Researchers have developed a spray-on powder that turns into a wound-conforming gel when it comes in contact with blood. The breakthrough has the possibility of dramatically improving wound care in combat and other life-threatening situations.
When soldiers are wounded in battle, stopping visible bleeding is of paramount importance. In fact, bleeding is the leading cause of death in the first few hours after injury, and death from bleeding is the number one cause of potentially survivable deaths in combat situations. Yet stopping a bleed can be trickier than it sounds if the wound is particularly deep or jagged.
Seeking a solution to treating such injuries, researchers at the Korea Advanced Institute of Science and Technology (KAIST), one of whom is an Army Major, developed a powder that reacts with cations (particles with a positive electrical charge) like calcium in blood to turn into a gel state in just one second, sealing even deep and irregular wounds instantly.
The substance is made from three natural ingredients: alginate, a substance extracted from brown seaweed; gellan gum, a natural thickener made from bacteria through fermentation; and chitosan, a powder made from the exoskeletons of crustaceans and insects as well as from fungal cell walls.

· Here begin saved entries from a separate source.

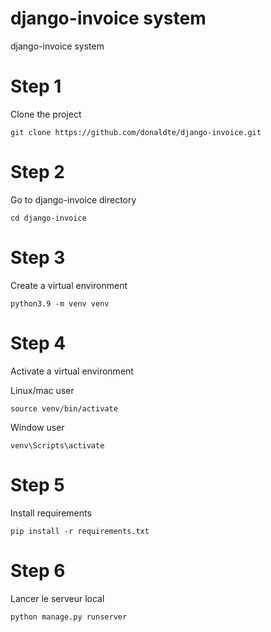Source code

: # django-invoice system
django-invoice system

# Step 1

Clone the project 

```
git clone https://github.com/donaldte/django-invoice.git
```

# Step 2

Go to django-invoice directory

```
cd django-invoice
```

# Step 3

Create a virtual environment 

```
python3.9 -m venv venv
```

# Step 4 

Activate a virtual environment

Linux/mac user 

```
source venv/bin/activate
```

Window user 

```
venv\Scripts\activate
```

# Step 5

Install requirements 

```
pip install -r requirements.txt
```

# Step 6

Lancer le serveur local

```
python manage.py runserver 
```
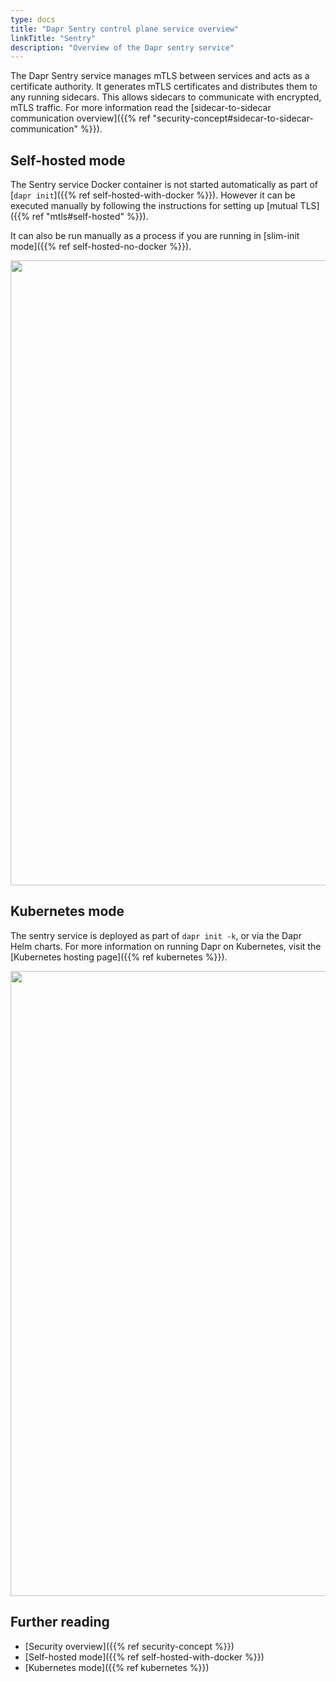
 ```yaml
---
type: docs
title: "Dapr Sentry control plane service overview"
linkTitle: "Sentry"
description: "Overview of the Dapr sentry service"
---
```


The Dapr Sentry service manages mTLS between services and acts as a certificate authority. It generates mTLS certificates and distributes them to any running sidecars. This allows sidecars to communicate with encrypted, mTLS traffic. For more information read the [sidecar-to-sidecar communication overview]({{% ref "security-concept#sidecar-to-sidecar-communication" %}}). 

## Self-hosted mode

The Sentry service Docker container is not started automatically as part of [`dapr init`]({{% ref self-hosted-with-docker %}}). However it can be executed manually by following the instructions for setting up [mutual TLS]({{% ref "mtls#self-hosted" %}}).


It can also be run manually as a process if you are running in [slim-init mode]({{% ref self-hosted-no-docker %}}).

<img src="/images/security-mTLS-sentry-selfhosted.png" width=1000>

## Kubernetes mode

The sentry service is deployed as part of `dapr init -k`, or via the Dapr Helm charts. For more information on running Dapr on Kubernetes, visit the [Kubernetes hosting page]({{% ref kubernetes %}}).

<img src="/images/security-mTLS-sentry-kubernetes.png" width=1000>

## Further reading

- [Security overview]({{% ref security-concept %}})
- [Self-hosted mode]({{% ref self-hosted-with-docker %}})
- [Kubernetes mode]({{% ref kubernetes %}})
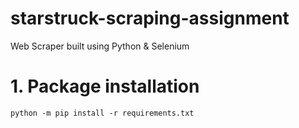 # starstruck-scraping-assignment
 Web Scraper built using Python & Selenium 

# 1. Package installation
```
python -m pip install -r requirements.txt
```
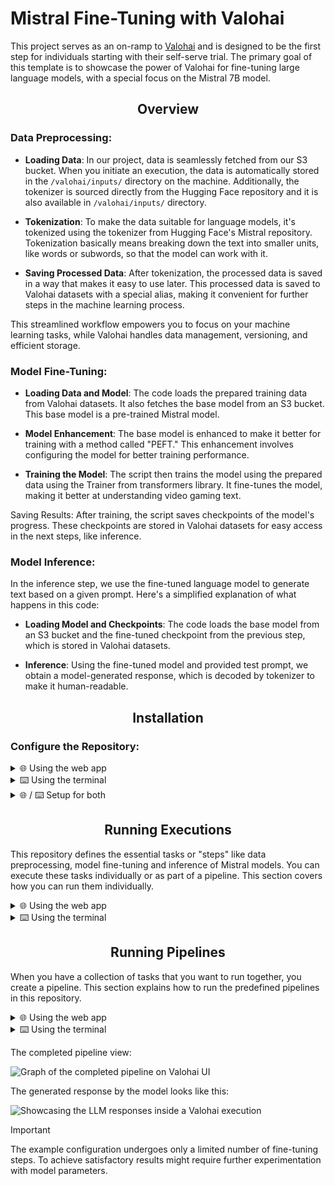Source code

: # Mistral Fine-Tuning with Valohai

This project serves as an on-ramp to [Valohai][vh] and is designed to be the first step for individuals starting with their self-serve trial.
The primary goal of this template is to showcase the power of Valohai for fine-tuning large language models, with a special focus on the Mistral 7B model.

[vh]: https://valohai.com/
[app]: https://app.valohai.com
[hf_login]: https://huggingface.co/login
[hf_mistral]: https://huggingface.co/mistralai/Mistral-7B-v0.1

## <div align="center">Overview</div>

### **Data Preprocessing**:

* **Loading Data**:
In our project, data is seamlessly fetched from our S3 bucket. 
When you initiate an execution, the data is automatically stored in the `/valohai/inputs/` directory on the machine. Additionally, the tokenizer is sourced directly from the Hugging Face repository and it is also available in `/valohai/inputs/` directory.

* **Tokenization**: To make the data suitable for language models, it's tokenized using the tokenizer from Hugging Face's Mistral repository. Tokenization basically means breaking down the text into smaller units, like words or subwords, so that the model can work with it.

* **Saving Processed Data**: After tokenization, the processed data is saved in a way that makes it easy to use later. This processed data is saved to Valohai datasets with a special alias, making it convenient for further steps in the machine learning process.

This streamlined workflow empowers you to focus on your machine learning tasks, while Valohai handles data management, versioning, and efficient storage.

### **Model Fine-Tuning**:

* **Loading Data and Model**: The code loads the prepared training data from Valohai datasets. It also fetches the base model from an S3 bucket. This base model is a pre-trained Mistral model.

* **Model Enhancement**: The base model is enhanced to make it better for training with a method called "PEFT." This enhancement involves configuring the model for better training performance.

* **Training the Model**: The script then trains the model using the prepared data using the Trainer from transformers library. It fine-tunes the model, making it better at understanding video gaming text.

Saving Results: After training, the script saves checkpoints of the model's progress. These checkpoints are stored in Valohai datasets for easy access in the next steps, like inference.

### **Model Inference**:

In the inference step, we use the fine-tuned language model to generate text based on a given prompt. Here's a simplified explanation of what happens in this code:

* **Loading Model and Checkpoints**: The code loads the base model from an S3 bucket and the fine-tuned checkpoint from the previous step, which is stored in Valohai datasets.

* **Inference**: Using the fine-tuned model and provided test prompt, we obtain a model-generated response, which is decoded by tokenizer to make it human-readable.

## <div align="center">Installation</div>

### Configure the Repository:

<details>
<summary>🌐 Using the web app</summary>

Login to [the Valohai web app][app] and create a new project.

Configure this repository as the project's repository, by following these steps:

1. Go to your project's page.
2. Navigate to the Settings tab.
3. Under the Repository section, locate the URL field.
4. Enter the URL of this repository.
5. Click on the Save button to save the changes.
</details>

<details>
<summary>⌨️ Using the terminal</summary>

To run your code on Valohai using the terminal, follow these steps:

1. Install Valohai on your machine by running the following command:
```bash
pip install valohai-cli
```

2. Log in to Valohai from the terminal using the command:
```bash
vh login
```

3. Create a project for your Valohai workflow.
Start by creating a directory for your project:
```bash
mkdir valohai-mistral-example
cd valohai-mistral-example
```

Then, create the Valohai project:
```bash
vh project create
```

4. Clone the repository to your local machine:
```bash
git clone https://github.com/valohai/mistral-example.git .
```

</details>

<details>
<summary>🌐 / ⌨️ Setup for both</summary>

Authorize the Valohai project to download models and tokenizers from Hugging Face.

1. Login to [the Hugging Face platform][hf_login]

2. Agree on [the terms of Mistral model][hf_mistral]; the license is Apache 2.

    ![Agree to the terms set by Mistral to use their models](https://github.com/valohai/mistral-example/blob/main/screenshots/hf_agree_to_terms.png?raw=true)

3. Create an access token under Hugging Face settings.

    ![Access token controls under Hugging Face settings](https://github.com/valohai/mistral-example/blob/main/screenshots/hf_access_token_page.png?raw=true)

    ![Access token creation form under Hugging Face settings](https://github.com/valohai/mistral-example/blob/main/screenshots/hf_create_token.png?raw=true)

    _You can either choose to allow access to all public models you've agreed to or only the Mistral model._

    Copy the token and store it in a secure place, you won't be seeing it again.

    ![Copy the token for later use](https://github.com/valohai/mistral-example/blob/main/screenshots/hf_get_token.png?raw=true)

4. Add the `hf_xxx` token to your Valohai project as a secret named `HF_TOKEN`.

    ![Valohai project environmental variable configuration page](https://github.com/valohai/mistral-example/blob/main/screenshots/vh_project_env_vars.png?raw=true)

    Now all workloads on this project have scoped access to Hugging Face if you don't specifically restrict them.

</details>

## <div align="center">Running Executions</div>

This repository defines the essential tasks or "steps" like data preprocessing, model fine-tuning and inference of Mistral models. You can execute these tasks individually or as part of a pipeline. This section covers how you can run them individually.

<details>
<summary>🌐 Using the web app</summary>

1. Go to the Executions tab in your project.
2. Create a new execution by selecting the predefined steps: _data-preprocess_, _finetune_, _inference_.
3. Customize the execution parameters if needed.
4. Start the execution to run the selected step.
 
 ![Create execution page on Valohai UI](https://github.com/valohai/mistral-example/blob/main/screenshots/create_execution.jpeg?raw=true)

</details>

<details>
<summary>⌨️ Using the terminal</summary>

To run individual steps, execute the following command:
```bash
vh execution run <step-name> --adhoc
```

For example, to run the preprocess-dataset step, use the command:
```bash
vh execution run data-preprocess --adhoc
```

</details>

## <div align="center">Running Pipelines</div>

When you have a collection of tasks that you want to run together, you create a pipeline. This section explains how to run the predefined pipelines in this repository.

<details>
<summary>🌐 Using the web app</summary>

1. Navigate to the Pipelines tab.
2. Create a new pipeline and select out the blueprint _training-pipeline_.
3. Create pipeline from template.
4. Configure the pipeline settings.
5. Create pipeline.

![Choosing of pipeline blueprint on Valohai UI](https://github.com/valohai/mistral-example/blob/main/screenshots/create_pipeline.jpeg?raw=true)

</details>

<details>
<summary>⌨️ Using the terminal</summary>

To run pipelines, use the following command:

```bash
vh pipeline run <pipeline-name> --adhoc
```

For example, to run our pipeline, use the command:
```bash
vh pipeline run training-pipeline --adhoc
```
</details>

The completed pipeline view:

![Graph of the completed pipeline on Valohai UI](https://github.com/valohai/mistral-example/blob/main/screenshots/completed_pipeline.jpeg?raw=true)

The generated response by the model looks like this:

![Showcasing the LLM responses inside a Valohai execution](https://github.com/valohai/mistral-example/blob/main/screenshots/inference_result.jpeg?raw=true)

> [!IMPORTANT]
> The example configuration undergoes only a limited number of fine-tuning steps. To achieve satisfactory results might require further experimentation with model parameters.
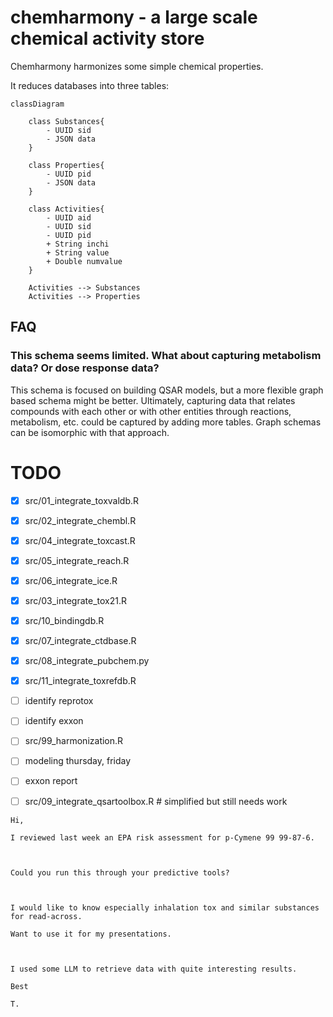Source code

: # chemharmony - a large scale chemical activity store
Chemharmony harmonizes some simple chemical properties.

It reduces databases into three tables:

```mermaid
classDiagram

    class Substances{
        - UUID sid
        - JSON data
    }

    class Properties{
        - UUID pid
        - JSON data
    }

    class Activities{
        - UUID aid 
        - UUID sid
        - UUID pid
        + String inchi
        + String value
        + Double numvalue
    }

    Activities --> Substances
    Activities --> Properties

```

## FAQ
### This schema seems limited. What about capturing metabolism data? Or dose response data? 
This schema is focused on building QSAR models, but a more flexible graph based schema might be better. Ultimately, capturing data that relates compounds with each other or with other entities through reactions, metabolism, etc. could be captured by adding more tables. Graph schemas can be isomorphic with that approach.

# TODO
- [x] src/01_integrate_toxvaldb.R
- [x] src/02_integrate_chembl.R
- [x] src/04_integrate_toxcast.R
- [x] src/05_integrate_reach.R
- [x] src/06_integrate_ice.R
- [x] src/03_integrate_tox21.R 
- [x] src/10_bindingdb.R 
- [x] src/07_integrate_ctdbase.R 
- [x] src/08_integrate_pubchem.py
- [x] src/11_integrate_toxrefdb.R

- [ ] identify reprotox
- [ ] identify exxon
- [ ] src/99_harmonization.R

- [ ] modeling thursday, friday
- [ ] exxon report

- [ ] src/09_integrate_qsartoolbox.R # simplified but still needs work
```
Hi,

I reviewed last week an EPA risk assessment for p-Cymene 99 99-87-6.

 

Could you run this through your predictive tools?

 

I would like to know especially inhalation tox and similar substances for read-across.

Want to use it for my presentations.

 

I used some LLM to retrieve data with quite interesting results.

Best

T.
```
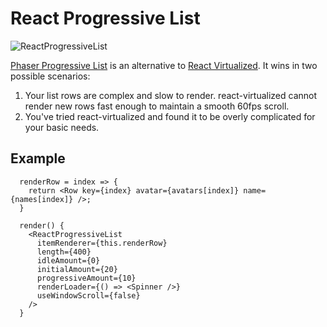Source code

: # React Progressive List

![ReactProgressiveList](https://raw.githubusercontent.com/mattcolman/phaser-progressive-list/master/react-progressive-list.jpg)

[Phaser Progressive List](https://www.npmjs.com/package/react-progressive-list)
is an alternative to
[React Virtualized](https://github.com/bvaughn/react-virtualized). It wins in
two possible scenarios:

1. Your list rows are complex and slow to render. react-virtualized cannot
   render new rows fast enough to maintain a smooth 60fps scroll.
2. You've tried react-virtualized and found it to be overly complicated for your
   basic needs.

## Example

```
  renderRow = index => {
    return <Row key={index} avatar={avatars[index]} name={names[index]} />;
  }

  render() {
    <ReactProgressiveList
      itemRenderer={this.renderRow}
      length={400}
      idleAmount={0}
      initialAmount={20}
      progressiveAmount={10}
      renderLoader={() => <Spinner />}
      useWindowScroll={false}
    />
  }
```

The alginate and gellan gum turn from a powder into a gel in the presence of blood immediately upon contact. The chitosan, which has a positive charge, attracts negatively charged red blood cells and platelets, causing them to clump and stop bleeding. The powder has been named with an initialism based on its ingredients plus an “L” indicating a link between them all: AGCL.
The powder’s ingredients also exhibit antibacterial action and showed a cell viability rate of over 99% in animal tests, so it helps with tissue regeneration. Furthermore, when the gel forms, it can hold more than seven times its own weight in blood, which means it can handle even extreme bleeding situations. AGCL can maintain its properties for two years, even when kept at room temperature, and can handle high humidity and other extreme environments well.
In tests using mice, after surgical damage to the liver, AGCL was able to perform significantly better than other current anti-bleeding agents, with normal liver function returning just two weeks after its application.
While primarily developed for treating battlefield wounds, the researchers say that AGCL can naturally be used in standard emergency medicine and surgical applications.
“The core of modern warfare is minimizing the loss of human life,” said Ph.D. candidate and KAIST researcher Kyusoon Park. “I started the research with a sense of mission to save even one more soldier. I hope this technology will be used as a life-saving technology in both national defense and private medical fields.”
The research has been published in the journal Advanced Functional Materials.